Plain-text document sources
= = = = = = =

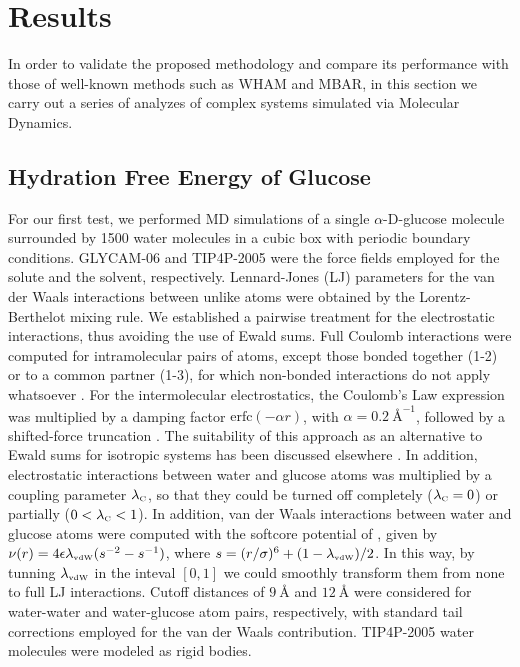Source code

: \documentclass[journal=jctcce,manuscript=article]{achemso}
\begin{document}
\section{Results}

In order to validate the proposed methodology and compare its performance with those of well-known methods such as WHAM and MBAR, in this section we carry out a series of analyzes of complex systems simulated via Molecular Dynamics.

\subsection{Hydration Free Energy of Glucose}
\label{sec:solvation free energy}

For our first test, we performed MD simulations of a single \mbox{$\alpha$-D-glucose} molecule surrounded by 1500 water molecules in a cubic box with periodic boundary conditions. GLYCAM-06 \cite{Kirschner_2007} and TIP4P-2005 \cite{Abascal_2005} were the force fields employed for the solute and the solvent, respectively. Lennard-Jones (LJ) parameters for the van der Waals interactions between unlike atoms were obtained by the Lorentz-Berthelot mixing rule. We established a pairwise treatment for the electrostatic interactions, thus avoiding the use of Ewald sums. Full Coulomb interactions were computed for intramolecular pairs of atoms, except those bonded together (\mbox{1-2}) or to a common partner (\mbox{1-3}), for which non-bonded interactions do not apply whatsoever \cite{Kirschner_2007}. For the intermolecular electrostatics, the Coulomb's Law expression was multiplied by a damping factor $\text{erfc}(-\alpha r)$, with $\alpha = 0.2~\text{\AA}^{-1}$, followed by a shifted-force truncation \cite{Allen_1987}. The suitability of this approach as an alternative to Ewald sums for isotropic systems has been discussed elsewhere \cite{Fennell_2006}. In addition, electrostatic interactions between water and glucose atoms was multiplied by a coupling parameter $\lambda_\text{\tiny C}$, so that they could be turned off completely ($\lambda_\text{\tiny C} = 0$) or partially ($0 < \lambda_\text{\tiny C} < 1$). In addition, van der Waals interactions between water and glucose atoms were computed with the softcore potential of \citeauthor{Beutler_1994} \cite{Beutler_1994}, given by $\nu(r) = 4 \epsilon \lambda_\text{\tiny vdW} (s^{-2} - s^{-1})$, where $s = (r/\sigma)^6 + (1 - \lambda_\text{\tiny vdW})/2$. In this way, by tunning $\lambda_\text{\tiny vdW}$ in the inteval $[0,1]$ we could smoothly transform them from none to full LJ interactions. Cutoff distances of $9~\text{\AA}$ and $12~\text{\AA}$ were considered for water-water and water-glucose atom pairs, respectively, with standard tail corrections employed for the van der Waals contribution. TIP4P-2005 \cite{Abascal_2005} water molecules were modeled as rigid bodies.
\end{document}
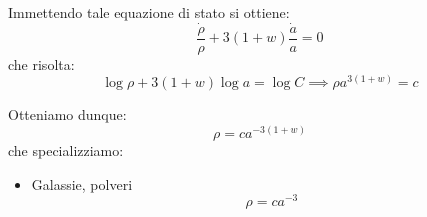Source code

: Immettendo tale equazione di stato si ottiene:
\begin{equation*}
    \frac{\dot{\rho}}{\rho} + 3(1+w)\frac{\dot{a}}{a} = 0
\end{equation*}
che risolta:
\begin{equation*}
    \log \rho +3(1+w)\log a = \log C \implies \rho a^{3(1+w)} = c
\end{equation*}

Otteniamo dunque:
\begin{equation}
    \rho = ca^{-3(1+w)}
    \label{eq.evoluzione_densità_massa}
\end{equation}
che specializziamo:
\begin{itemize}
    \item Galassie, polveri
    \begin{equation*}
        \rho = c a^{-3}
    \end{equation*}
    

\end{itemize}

= = = = = = =

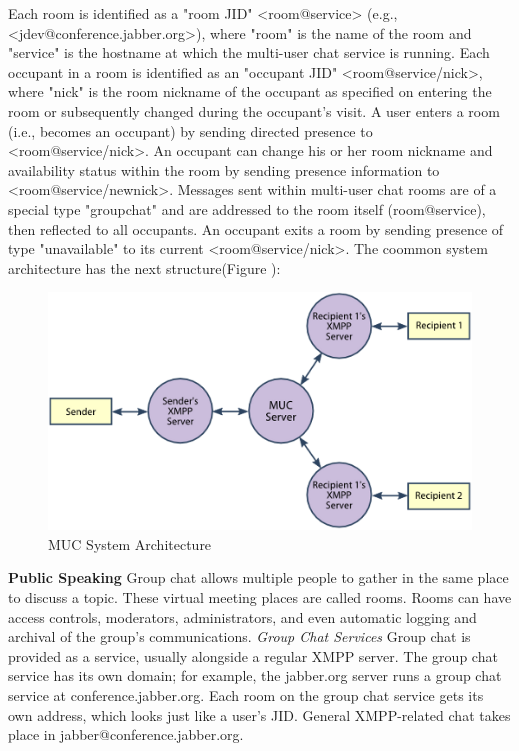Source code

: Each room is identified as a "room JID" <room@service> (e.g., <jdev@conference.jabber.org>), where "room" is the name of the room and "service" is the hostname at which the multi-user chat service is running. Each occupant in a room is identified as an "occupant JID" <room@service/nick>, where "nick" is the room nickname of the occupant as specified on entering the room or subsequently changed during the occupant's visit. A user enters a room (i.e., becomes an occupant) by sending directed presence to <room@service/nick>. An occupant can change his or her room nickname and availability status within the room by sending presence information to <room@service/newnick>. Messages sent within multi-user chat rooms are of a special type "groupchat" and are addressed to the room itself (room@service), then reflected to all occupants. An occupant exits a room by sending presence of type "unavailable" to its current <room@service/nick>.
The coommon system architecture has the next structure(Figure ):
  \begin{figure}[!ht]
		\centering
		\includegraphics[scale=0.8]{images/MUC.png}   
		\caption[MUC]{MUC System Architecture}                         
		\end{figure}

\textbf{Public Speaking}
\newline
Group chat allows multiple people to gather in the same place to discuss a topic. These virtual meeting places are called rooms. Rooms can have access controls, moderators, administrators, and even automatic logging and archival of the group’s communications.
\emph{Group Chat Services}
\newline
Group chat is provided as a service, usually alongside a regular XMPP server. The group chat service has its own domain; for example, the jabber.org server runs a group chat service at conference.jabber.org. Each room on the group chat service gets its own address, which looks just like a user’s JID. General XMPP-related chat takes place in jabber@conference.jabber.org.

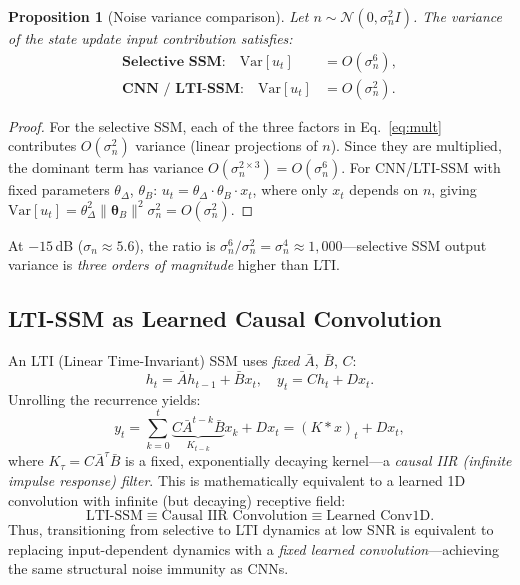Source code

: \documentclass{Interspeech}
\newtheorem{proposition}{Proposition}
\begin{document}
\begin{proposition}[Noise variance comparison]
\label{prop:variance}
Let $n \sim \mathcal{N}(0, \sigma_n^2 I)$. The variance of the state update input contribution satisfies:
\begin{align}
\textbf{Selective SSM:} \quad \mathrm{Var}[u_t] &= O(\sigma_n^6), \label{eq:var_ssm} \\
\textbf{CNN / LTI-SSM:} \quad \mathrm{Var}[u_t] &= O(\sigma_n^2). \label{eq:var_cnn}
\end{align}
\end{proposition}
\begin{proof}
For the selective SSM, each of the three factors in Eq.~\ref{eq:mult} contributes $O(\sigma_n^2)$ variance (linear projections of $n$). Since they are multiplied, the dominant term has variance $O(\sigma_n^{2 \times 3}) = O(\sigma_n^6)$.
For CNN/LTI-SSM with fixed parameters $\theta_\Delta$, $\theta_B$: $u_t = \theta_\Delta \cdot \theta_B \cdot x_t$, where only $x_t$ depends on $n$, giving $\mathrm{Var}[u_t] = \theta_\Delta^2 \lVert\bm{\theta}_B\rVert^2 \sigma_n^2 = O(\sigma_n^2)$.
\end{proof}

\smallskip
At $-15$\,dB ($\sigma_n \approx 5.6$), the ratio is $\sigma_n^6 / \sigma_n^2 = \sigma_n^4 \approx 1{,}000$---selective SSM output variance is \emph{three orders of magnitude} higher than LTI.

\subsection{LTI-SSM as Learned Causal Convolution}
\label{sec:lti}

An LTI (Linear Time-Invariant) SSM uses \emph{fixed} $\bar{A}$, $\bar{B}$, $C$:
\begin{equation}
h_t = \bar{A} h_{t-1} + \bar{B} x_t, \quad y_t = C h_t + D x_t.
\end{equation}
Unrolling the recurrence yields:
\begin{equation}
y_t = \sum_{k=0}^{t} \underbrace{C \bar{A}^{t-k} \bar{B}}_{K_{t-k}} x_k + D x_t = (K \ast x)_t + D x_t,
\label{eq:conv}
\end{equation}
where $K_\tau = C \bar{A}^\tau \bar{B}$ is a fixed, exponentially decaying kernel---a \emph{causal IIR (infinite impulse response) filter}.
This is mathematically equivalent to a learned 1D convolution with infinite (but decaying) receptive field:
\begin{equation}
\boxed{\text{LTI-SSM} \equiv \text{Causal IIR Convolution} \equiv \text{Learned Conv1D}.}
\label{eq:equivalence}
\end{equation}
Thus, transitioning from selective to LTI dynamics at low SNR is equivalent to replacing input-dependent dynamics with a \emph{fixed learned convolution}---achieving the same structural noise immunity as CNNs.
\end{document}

= = = = = = =

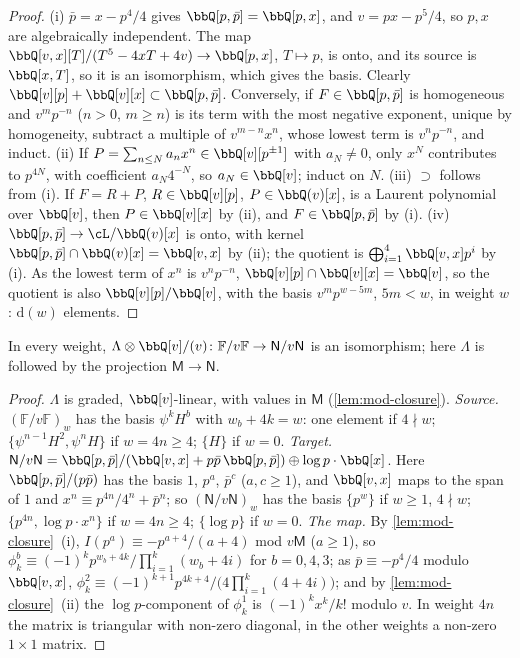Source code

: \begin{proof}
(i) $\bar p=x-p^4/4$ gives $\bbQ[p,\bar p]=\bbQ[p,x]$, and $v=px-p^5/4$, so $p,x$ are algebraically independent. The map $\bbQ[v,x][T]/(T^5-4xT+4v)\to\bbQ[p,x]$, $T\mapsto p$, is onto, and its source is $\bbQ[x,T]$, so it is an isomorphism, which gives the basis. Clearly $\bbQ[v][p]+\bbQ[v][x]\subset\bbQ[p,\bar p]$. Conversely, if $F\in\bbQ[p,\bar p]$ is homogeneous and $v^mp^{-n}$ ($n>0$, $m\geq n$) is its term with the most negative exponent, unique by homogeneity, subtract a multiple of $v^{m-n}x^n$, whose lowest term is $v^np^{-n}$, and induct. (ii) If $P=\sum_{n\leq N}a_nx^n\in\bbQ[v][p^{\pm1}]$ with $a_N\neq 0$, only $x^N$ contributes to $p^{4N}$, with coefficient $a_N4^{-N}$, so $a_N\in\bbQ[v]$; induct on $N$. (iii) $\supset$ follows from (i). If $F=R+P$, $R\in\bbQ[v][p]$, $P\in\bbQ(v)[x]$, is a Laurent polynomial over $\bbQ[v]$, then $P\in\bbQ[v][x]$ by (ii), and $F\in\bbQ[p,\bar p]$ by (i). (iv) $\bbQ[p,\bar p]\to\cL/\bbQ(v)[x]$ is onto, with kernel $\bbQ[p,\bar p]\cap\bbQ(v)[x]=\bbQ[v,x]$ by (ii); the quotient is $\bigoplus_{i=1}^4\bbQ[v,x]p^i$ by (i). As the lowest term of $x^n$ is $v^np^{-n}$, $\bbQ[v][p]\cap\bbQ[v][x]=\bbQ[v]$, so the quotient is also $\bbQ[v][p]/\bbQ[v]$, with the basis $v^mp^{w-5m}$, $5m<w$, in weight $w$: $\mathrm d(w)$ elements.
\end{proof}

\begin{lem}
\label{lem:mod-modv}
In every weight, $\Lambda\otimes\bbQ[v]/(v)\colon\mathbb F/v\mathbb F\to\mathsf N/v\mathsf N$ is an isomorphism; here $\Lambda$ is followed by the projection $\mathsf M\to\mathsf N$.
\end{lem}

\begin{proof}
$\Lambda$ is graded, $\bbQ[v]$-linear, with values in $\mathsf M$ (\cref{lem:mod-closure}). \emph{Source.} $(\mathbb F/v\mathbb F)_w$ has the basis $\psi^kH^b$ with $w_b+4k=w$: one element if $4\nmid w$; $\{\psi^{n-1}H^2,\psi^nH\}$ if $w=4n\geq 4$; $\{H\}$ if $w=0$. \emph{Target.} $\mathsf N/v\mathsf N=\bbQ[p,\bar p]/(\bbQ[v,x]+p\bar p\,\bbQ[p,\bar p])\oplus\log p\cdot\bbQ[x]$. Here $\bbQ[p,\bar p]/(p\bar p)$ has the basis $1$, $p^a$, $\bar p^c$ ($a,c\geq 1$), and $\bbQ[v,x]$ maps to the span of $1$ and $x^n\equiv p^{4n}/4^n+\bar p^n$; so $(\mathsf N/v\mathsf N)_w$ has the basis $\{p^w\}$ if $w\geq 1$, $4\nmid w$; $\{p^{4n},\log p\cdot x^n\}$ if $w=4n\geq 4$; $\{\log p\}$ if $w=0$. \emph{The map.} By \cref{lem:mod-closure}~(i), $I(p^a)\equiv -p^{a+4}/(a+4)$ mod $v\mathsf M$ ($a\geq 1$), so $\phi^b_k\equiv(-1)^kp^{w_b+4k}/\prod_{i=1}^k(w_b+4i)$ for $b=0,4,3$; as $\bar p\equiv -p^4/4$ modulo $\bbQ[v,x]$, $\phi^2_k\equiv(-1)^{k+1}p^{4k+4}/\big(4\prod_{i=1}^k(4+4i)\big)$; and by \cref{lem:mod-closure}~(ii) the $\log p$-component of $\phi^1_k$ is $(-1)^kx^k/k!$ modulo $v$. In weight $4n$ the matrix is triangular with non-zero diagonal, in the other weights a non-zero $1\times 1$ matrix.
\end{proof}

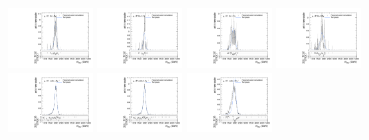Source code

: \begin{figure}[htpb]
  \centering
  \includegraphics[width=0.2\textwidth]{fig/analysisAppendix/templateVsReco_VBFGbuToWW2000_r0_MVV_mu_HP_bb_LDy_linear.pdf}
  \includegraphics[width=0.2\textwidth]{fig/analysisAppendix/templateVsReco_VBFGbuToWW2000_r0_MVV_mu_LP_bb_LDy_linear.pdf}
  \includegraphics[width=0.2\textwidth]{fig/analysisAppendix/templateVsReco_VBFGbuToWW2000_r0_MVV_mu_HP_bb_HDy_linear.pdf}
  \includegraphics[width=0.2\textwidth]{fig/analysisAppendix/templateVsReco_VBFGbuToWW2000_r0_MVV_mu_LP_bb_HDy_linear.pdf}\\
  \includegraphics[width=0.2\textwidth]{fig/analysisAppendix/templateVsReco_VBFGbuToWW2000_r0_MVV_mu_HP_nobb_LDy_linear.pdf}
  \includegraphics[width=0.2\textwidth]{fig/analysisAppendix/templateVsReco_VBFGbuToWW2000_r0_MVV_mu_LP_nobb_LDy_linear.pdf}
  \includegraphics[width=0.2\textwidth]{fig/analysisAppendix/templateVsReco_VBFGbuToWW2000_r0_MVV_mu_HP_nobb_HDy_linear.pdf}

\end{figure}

= = = = = = =

Task instructions — Scan the data above for the string "proposition" and copy each line where it appears.

Response to this task —
\newtheorem{proposition}{Proposition}
\begin{proposition}[Noise variance comparison]
\end{proposition}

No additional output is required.